Table. Risk for Stroke by Prehypertension Category

Prehypertension Range Relative Risk (95% Confidence Interval)
Systolic BP, 120 - 129; diastolic BP, 80 - 84 mm Hg 1.22 (0.95 - 1.57)
Systolic BP, 130 - 139; diastolic BP, 85 - 89 mm Hg 1.79 (1.49 - 2.16)

In a subgroup analysis, elderly adults with prehypertension did not have a higher risk for incident stroke. This may not be that surprising, the researchers say, "given the immense impact of elderly status itself on stroke risk, as well as observational data indicating that the contribution of frank hypertension to the risk of stroke is rather diminished in elderly cohorts."

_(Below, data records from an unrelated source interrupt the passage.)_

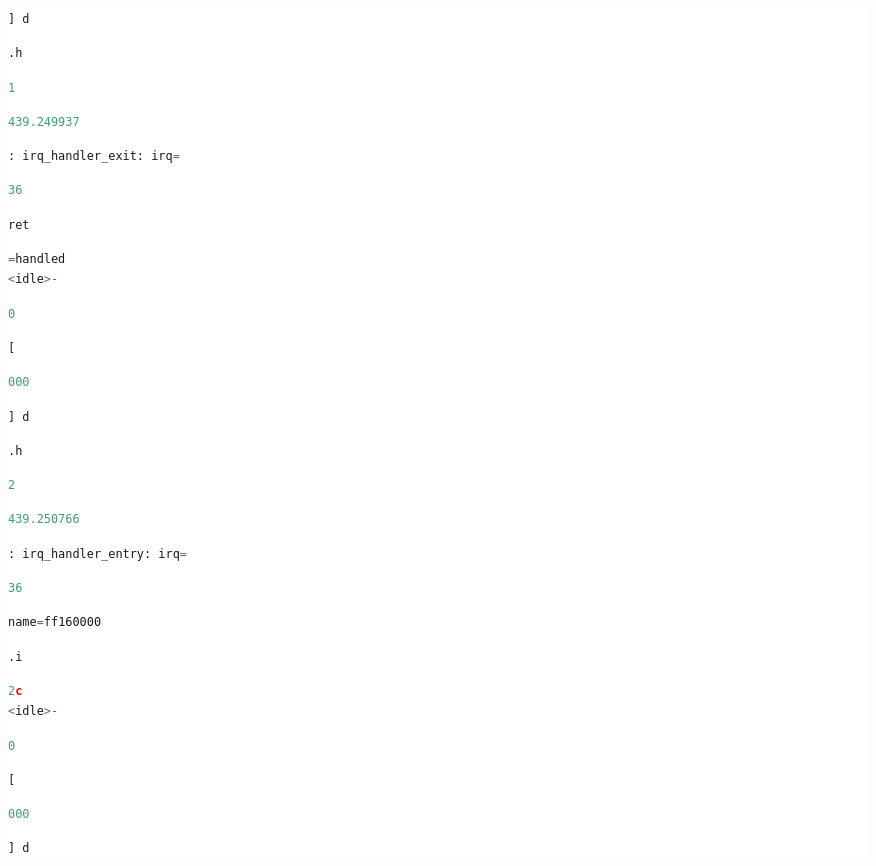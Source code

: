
 ```python
] d
```
```python
.h
```
```python
1
```
```python
439.249937
```
```python
: irq_handler_exit: irq=
```
```python
36
```
```python
ret
```
```python
=handled
<idle>-
```
```python
0
```
```python
[
```
```python
000
```
```python
] d
```
```python
.h
```
```python
2
```
```python
439.250766
```
```python
: irq_handler_entry: irq=
```
```python
36
```
```python
name=ff160000
```
```python
.i
```
```python
2c
<idle>-
```
```python
0
```
```python
[
```
```python
000
```
```python
] d
```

Lower Threshold for Treatment?

In most studies reviewed, baseline BP was obtained by a single-day measurement, which may lead to misclassification of BP levels and a dilution bias, the authors note. In contrast, previous epidemiologic evidence suggests that BP measurements taken on a single day may be adequate, they point out.

However, a single-day measurement is not sufficient to characterize BP variability, and data on BP variability were not available in the studies analyzed.

Despite these and other potential limitations, "the results of this systematic review probably represent the most precise and accurate estimate of the strength of the relation between prehypertension and incident stroke currently available," the authors conclude.

On the basis of their findings, they suggest that randomized trials to evaluate the efficacy of lowering BP levels in those with higher values within the prehypertension range are warranted.

Dr. Towfighi agrees: "Further studies are needed to determine if treating prehypertension with medications lowers the risk of stroke. In the future, the threshold for starting antihypertensives may be lower," she told Medscape Medical News.

Dr. Ovbiagele has disclosed no relevant financial relationships. A complete list of author disclosures is listed with the original article. Dr. Towfighi serves on speakers' bureaus for and has received speaker honoraria from Ferrer and Boehringer Ingelheim and receives research support from Kaiser Permanente. Dr. Kelly has disclosed no relevant financial relationships.